RECORDS PROVIDED section start

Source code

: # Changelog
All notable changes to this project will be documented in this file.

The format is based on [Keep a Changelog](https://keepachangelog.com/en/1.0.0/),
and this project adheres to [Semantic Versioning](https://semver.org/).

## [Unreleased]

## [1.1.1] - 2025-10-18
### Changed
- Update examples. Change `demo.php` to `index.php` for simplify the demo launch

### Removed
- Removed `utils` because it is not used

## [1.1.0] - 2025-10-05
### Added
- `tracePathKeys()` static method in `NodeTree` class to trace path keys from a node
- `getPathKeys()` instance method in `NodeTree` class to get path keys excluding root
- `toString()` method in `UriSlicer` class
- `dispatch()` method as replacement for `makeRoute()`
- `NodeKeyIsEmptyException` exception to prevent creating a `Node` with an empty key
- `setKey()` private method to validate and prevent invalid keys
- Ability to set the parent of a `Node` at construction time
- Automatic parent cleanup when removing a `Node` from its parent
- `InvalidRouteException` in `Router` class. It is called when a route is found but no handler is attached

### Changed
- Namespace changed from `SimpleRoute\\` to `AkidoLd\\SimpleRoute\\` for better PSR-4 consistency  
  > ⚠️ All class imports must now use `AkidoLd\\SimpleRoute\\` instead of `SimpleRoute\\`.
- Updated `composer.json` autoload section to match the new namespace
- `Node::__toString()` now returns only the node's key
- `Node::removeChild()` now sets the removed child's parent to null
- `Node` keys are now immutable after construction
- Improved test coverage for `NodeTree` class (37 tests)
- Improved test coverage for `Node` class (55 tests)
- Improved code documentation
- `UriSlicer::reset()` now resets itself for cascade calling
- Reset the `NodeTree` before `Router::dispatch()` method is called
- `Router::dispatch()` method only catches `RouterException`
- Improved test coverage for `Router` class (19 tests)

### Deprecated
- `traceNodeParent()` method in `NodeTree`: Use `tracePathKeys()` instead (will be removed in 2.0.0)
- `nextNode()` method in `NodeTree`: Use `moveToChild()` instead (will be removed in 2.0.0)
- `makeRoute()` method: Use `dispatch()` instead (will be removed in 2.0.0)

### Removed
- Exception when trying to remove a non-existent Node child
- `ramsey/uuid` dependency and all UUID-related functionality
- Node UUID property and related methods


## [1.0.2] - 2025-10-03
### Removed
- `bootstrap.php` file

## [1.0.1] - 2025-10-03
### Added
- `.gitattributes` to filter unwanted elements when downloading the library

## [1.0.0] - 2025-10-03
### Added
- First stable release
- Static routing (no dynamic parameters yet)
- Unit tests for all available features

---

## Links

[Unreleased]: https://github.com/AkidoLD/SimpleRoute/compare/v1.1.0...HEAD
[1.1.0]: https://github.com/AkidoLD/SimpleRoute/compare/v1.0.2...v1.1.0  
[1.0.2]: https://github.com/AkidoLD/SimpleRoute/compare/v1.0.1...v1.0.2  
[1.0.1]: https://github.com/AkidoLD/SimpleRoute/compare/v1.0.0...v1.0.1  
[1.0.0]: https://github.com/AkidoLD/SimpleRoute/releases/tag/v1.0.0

RECORDS PROVIDED section end
RECORDS PROVIDED section start

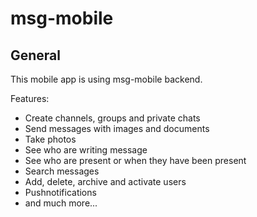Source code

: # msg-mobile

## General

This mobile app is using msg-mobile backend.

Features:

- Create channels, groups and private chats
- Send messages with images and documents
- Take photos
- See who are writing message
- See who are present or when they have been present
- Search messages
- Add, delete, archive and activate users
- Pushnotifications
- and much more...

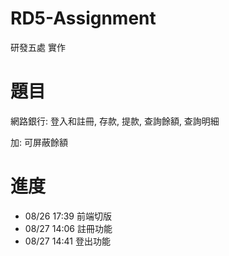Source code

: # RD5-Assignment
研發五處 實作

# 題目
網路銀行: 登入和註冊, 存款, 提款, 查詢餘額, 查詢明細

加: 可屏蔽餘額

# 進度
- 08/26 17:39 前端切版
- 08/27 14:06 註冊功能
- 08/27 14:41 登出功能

RECORDS PROVIDED section end

*WHAT YOU ARE ASKED TO DO*.
If a line of the entries holds the word "from", copy it out.

*ANSWER TO THE PROBLEM*.
- `tracePathKeys()` static method in `NodeTree` class to trace path keys from a node
- Automatic parent cleanup when removing a `Node` from its parent
- Namespace changed from `SimpleRoute\\` to `AkidoLd\\SimpleRoute\\` for better PSR-4 consistency  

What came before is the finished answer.